▸ **Exercise**: Search the listing for the string "from" and copy every line that contains it.

▸ **Material shown**:
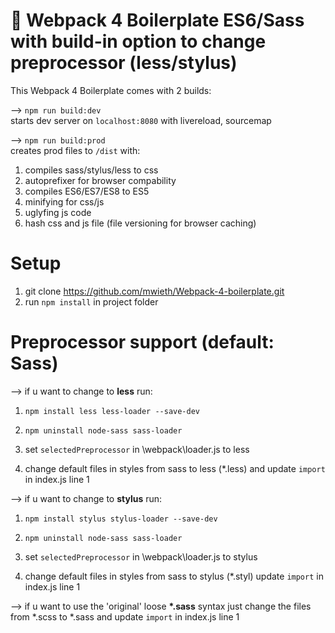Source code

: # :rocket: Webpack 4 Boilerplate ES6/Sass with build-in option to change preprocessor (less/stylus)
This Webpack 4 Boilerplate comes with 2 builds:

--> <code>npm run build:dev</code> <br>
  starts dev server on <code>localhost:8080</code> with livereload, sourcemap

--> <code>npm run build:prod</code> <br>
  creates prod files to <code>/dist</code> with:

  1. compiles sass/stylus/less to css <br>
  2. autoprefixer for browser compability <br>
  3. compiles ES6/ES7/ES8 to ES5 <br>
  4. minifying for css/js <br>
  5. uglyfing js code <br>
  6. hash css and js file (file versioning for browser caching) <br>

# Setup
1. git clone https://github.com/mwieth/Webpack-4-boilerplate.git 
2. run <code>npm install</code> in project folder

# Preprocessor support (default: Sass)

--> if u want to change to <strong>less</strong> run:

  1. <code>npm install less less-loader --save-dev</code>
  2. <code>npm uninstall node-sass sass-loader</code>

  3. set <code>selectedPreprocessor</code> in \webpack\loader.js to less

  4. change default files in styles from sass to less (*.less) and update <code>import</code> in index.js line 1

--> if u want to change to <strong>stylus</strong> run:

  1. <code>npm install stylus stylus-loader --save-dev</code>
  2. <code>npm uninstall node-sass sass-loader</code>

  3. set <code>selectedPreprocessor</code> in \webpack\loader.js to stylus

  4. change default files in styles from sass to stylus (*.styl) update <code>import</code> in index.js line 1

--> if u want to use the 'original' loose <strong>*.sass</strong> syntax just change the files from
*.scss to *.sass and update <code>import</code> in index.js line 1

▸ **Answer to the exercise**:
  4. change default files in styles from sass to less (*.less) and update <code>import</code> in index.js line 1
  4. change default files in styles from sass to stylus (*.styl) update <code>import</code> in index.js line 1
--> if u want to use the 'original' loose <strong>*.sass</strong> syntax just change the files from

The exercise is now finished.